DATA SECTION
------------------------------------

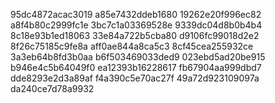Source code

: 95dc4872acac3019
a85e7432ddeb1680
19262e20f996ec82
a8f4b80c2999fc1e
3bc7c1a03369528e
9339dc04d8b0b4b4
8c18e93b1ed18063
33e84a722b5cba80
d9106fc99018d2e2
8f26c75185c9fe8a
aff0ae844a8ca5c3
8cf45cea255932ce
3a3eb64b8fd3b0aa
b6f503469033ded9
023ebd5ad20be915
b946e4c5b64049f0
ea12393b16228617
fb67904aa999dbd7
dde8293e2d3a89af
f4a390c5e70ac27f
49a72d923109097a
da240ce7d78a9932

------------------------------------

YOUR ASSIGNMENT
Set down the entries above again exactly, minus any image.

TASK ANSWER
Source code

: 95dc4872acac3019
a85e7432ddeb1680
19262e20f996ec82
a8f4b80c2999fc1e
3bc7c1a03369528e
9339dc04d8b0b4b4
8c18e93b1ed18063
33e84a722b5cba80
d9106fc99018d2e2
8f26c75185c9fe8a
aff0ae844a8ca5c3
8cf45cea255932ce
3a3eb64b8fd3b0aa
b6f503469033ded9
023ebd5ad20be915
b946e4c5b64049f0
ea12393b16228617
fb67904aa999dbd7
dde8293e2d3a89af
f4a390c5e70ac27f
49a72d923109097a
da240ce7d78a9932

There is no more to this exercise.